Tuesday, May 18, 2004

shi-di-ri-di-duy, shi-di-ri-di-da-na

/ politics / eurovision/
I was trying to skip mentioning the Eurovision pop contest, if only to avoid the embarassing admission that ~4.2 million of my 11 million fellow Greeks actually watched the damn thing on TV, as well as the, even more embarassing, admission that not only did I personally watch the competition, but I actually tele-voted (for Serbia and Montenegro)... It's hard to explain the appeal of this annual celebration of kitsch Euro-pop, especially since my musical tastes run from Rammstein to Sonic Youth, to all sorts of "heavy" greek folk (the latter explains my vote up to a point). Part of it is the opportunity to have fun at the bizzare antics of desperate eurovisionaries regardless of nationality, to sample a taste of regional kitsch. Part of it is the same sado-masochistic impulse that makes us turn around and stare at a car accident. But mostly it's the voting of course. The "La Belgique, trois point", a numerical drama which traces cultural ties and new alliances, while allowing everyone - in a federal sort of equal way (Andorra and Russia have the same voting weight)- to participate.
As I said then, I would rather avoid mentioning the damn thing - but this year, regional developements unfolded on the Eurovision scoreboard, and the voting highlights were mostly Balkan, with Croatia's 12 points to Serbia & Montenegro being the surprise of the evening. Dragan Antulov explains it all in a recent post over at Draxblog...
Check out also this relevant discussion over at Fistful of Euros, where some other interesting voting patterns are highlighted. Let me also add that the eurovision vote probably signaled the first time the massive Albanian diaspora in Greece influenced a major media event (Greece awarding 10 points to Albania), as well as the realisation that Greek pop stars are quite well known over in Albania (12 points from Albania - and it wasn't just the Greek minority)...

1 comment:

talos said...

old comments

Young Fogey:

The degree of snideness about the inter-Balkan voting on British TV was really nauseating. On the other hand, you can use the votes to read the runes a little - in the early '90s, Ireland suddelnly started giving consistently high points to the UK. This paralleled a real sea change in attitudes to Britain in the Republic and also a growing English diaspora there.

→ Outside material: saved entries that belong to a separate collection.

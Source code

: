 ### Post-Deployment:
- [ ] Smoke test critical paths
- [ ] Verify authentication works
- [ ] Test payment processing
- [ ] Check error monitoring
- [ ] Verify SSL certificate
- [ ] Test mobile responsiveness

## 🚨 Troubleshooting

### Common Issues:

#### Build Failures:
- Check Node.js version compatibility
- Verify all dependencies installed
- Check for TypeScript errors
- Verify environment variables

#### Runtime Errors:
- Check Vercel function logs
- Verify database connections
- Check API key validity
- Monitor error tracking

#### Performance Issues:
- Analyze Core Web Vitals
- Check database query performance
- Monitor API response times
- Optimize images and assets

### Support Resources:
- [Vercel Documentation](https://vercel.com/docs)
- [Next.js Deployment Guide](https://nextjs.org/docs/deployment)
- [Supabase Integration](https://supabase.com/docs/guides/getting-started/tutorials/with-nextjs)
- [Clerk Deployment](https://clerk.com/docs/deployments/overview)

I really didn't like the Serbian song although the musicians were obviously good and I wish they'd done something better. I eventually voted for Turkey (ginger hair, lots of guitar and peace signs) although I thought the German song was actually a very good song. Better than Gildo Horn anyway! Nor would I have been disappointed to see Cyprus or the UK win it.

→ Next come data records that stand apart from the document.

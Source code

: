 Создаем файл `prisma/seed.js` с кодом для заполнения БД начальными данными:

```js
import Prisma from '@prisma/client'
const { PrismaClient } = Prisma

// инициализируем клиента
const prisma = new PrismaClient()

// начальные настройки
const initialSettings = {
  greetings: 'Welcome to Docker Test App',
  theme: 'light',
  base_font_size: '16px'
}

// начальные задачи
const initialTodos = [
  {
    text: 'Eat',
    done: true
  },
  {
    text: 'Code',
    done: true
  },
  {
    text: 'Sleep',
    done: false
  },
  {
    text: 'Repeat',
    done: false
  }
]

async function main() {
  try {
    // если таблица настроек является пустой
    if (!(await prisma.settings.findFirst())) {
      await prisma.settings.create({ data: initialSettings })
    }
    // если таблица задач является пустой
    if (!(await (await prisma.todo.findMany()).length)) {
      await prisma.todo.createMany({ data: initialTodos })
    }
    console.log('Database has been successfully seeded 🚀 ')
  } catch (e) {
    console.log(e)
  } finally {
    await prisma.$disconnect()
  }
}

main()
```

I would like to make fun of the Greek song, but the Irish song was one of the few that was even worse, so I'm not in much of a position to do so. We thoroughly deserved nil points and our meagre 7 points from the UK proved how much of the Irish diaspora couldn't even bring themselves to vote for it. I know I couldn't!

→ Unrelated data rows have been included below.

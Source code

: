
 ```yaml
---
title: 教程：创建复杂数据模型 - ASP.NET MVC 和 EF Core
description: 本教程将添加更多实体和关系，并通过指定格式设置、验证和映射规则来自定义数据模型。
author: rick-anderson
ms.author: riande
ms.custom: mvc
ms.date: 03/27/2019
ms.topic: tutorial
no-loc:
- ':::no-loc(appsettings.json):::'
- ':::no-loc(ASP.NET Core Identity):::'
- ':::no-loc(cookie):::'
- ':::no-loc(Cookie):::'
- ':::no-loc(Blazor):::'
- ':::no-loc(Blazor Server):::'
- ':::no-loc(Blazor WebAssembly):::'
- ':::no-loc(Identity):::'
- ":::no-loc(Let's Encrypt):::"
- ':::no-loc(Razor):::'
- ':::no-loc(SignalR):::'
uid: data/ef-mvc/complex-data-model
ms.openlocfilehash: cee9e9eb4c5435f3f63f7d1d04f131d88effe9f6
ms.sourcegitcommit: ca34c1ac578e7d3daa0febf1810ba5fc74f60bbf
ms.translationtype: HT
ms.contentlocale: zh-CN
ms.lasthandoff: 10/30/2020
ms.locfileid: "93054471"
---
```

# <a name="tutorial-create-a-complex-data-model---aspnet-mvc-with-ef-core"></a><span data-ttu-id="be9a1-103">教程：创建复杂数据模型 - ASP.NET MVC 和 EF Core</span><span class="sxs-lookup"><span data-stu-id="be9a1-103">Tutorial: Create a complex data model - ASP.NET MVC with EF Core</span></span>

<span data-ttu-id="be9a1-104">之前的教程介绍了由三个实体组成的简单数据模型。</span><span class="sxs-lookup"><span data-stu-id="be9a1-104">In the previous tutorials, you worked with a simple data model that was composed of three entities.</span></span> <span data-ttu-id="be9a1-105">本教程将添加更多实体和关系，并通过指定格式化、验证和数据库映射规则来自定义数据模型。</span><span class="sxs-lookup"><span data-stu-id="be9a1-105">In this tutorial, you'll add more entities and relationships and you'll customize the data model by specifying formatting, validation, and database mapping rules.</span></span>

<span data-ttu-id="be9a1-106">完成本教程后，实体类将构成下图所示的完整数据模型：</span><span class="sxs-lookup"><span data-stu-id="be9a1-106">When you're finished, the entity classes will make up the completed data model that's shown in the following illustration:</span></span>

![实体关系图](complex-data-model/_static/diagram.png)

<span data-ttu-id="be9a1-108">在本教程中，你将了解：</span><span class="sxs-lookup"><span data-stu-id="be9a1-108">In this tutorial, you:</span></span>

At the end of the day, we all know Eurovision is shit, but we all love it!

2004-05-18 23:44

The Greek Song was created by evil Eurovision experts in a secret location in an undisclosed Greek island. The main idea was to display breathtaking semi-nude stripteasers on either side of a meditteranean hunk, over a silly Latin song with a bouzouki. It almost worked. They didn't count on the Ukrainian horde of wild Xenas and Hercules, who outperformed them in their own game.